**Task objective:** In the entries below, find the lines with the word "Postcondizioni" and copy them.

Source records

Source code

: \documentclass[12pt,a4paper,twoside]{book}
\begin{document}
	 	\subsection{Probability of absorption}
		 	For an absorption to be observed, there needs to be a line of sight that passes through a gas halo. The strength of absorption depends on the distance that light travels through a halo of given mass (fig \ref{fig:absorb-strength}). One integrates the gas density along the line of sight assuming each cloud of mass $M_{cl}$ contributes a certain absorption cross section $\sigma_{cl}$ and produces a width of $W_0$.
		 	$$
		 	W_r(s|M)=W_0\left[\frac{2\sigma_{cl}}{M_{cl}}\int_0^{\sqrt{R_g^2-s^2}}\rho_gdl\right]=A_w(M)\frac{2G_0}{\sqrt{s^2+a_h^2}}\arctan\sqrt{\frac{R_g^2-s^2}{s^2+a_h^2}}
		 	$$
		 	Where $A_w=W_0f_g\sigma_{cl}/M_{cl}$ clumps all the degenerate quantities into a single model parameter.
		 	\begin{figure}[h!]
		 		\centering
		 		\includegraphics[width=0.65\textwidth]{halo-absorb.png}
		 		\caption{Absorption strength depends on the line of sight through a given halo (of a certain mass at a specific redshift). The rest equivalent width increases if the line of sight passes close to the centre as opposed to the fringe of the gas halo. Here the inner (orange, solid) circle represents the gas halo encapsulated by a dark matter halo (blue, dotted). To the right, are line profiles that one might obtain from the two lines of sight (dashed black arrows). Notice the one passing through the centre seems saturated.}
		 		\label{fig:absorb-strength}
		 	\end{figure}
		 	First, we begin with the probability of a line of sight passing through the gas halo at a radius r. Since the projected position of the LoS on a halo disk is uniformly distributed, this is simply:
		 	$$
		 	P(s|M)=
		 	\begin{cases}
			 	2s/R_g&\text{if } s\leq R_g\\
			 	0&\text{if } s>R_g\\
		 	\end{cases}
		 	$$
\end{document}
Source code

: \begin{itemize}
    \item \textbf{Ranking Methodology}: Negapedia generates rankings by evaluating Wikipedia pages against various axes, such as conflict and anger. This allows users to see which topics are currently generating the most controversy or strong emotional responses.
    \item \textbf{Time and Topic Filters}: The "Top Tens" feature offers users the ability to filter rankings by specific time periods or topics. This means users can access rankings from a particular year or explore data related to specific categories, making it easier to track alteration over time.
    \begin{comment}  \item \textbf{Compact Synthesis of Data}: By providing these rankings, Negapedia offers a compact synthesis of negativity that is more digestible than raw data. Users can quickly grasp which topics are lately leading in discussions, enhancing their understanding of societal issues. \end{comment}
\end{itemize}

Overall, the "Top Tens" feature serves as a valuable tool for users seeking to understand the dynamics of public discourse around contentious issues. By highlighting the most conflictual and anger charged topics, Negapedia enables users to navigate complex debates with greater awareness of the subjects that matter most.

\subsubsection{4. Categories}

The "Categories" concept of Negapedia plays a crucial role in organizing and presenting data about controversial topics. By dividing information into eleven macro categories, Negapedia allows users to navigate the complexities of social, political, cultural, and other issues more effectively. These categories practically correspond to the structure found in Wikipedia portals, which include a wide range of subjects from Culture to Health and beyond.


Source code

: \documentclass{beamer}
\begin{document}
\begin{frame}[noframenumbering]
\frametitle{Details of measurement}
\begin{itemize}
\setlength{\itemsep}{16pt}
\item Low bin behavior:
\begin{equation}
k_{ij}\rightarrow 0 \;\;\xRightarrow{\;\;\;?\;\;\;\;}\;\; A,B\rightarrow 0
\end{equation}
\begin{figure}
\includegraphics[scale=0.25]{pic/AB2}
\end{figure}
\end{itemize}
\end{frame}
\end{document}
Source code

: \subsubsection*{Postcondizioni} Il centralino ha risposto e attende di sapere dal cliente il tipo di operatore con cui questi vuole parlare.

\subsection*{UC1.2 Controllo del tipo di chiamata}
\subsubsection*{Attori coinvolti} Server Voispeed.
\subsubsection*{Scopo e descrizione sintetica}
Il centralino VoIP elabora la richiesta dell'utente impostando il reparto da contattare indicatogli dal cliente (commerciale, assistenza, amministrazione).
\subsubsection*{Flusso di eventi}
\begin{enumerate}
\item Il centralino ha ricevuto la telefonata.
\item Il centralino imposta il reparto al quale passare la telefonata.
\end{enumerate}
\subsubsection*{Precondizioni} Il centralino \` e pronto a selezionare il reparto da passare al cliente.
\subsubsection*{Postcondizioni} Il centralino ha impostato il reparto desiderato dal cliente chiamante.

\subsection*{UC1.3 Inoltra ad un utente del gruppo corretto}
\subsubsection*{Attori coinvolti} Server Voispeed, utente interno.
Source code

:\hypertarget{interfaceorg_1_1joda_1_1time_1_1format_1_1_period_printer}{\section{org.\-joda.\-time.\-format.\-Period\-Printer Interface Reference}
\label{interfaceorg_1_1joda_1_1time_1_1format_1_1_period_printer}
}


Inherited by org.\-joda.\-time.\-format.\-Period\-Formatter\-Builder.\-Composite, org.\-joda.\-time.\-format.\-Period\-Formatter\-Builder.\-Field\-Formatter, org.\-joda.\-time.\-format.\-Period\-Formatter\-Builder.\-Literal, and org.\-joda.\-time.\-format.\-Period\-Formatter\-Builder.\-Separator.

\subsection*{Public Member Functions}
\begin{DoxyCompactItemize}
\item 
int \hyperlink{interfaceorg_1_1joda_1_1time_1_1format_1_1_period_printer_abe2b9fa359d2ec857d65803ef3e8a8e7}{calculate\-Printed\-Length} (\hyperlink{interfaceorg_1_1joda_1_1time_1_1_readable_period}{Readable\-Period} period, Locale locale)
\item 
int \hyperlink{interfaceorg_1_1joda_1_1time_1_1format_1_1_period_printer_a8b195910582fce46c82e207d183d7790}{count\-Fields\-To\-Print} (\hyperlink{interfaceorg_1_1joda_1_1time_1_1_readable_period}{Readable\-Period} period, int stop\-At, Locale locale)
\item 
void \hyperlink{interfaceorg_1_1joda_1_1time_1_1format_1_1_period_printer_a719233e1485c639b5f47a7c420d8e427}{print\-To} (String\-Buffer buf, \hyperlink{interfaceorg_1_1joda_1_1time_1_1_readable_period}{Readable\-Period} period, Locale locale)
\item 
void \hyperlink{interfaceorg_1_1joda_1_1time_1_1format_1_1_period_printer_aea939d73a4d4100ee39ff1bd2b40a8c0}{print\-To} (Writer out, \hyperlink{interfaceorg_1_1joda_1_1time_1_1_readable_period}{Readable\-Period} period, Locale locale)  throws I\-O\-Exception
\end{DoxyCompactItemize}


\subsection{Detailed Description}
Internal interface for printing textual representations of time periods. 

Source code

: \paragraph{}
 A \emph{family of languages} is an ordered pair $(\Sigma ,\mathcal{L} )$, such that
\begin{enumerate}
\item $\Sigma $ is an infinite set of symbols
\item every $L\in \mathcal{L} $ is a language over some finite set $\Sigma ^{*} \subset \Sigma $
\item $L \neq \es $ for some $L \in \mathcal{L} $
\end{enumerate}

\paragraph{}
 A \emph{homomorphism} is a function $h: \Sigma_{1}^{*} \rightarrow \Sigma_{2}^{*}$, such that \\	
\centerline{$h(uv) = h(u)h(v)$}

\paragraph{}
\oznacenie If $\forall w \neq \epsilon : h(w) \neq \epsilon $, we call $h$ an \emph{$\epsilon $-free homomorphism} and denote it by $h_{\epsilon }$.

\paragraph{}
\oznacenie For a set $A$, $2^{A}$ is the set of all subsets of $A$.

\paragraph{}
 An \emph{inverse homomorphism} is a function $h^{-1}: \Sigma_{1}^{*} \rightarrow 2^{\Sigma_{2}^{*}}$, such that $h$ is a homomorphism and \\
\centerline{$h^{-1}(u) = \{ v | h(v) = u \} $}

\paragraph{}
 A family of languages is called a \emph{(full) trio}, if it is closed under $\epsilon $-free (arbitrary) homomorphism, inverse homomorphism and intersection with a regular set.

**Answer section:**
: \subsubsection*{Postcondizioni} Il centralino ha risposto e attende di sapere dal cliente il tipo di operatore con cui questi vuole parlare.
\subsubsection*{Postcondizioni} Il centralino ha impostato il reparto desiderato dal cliente chiamante.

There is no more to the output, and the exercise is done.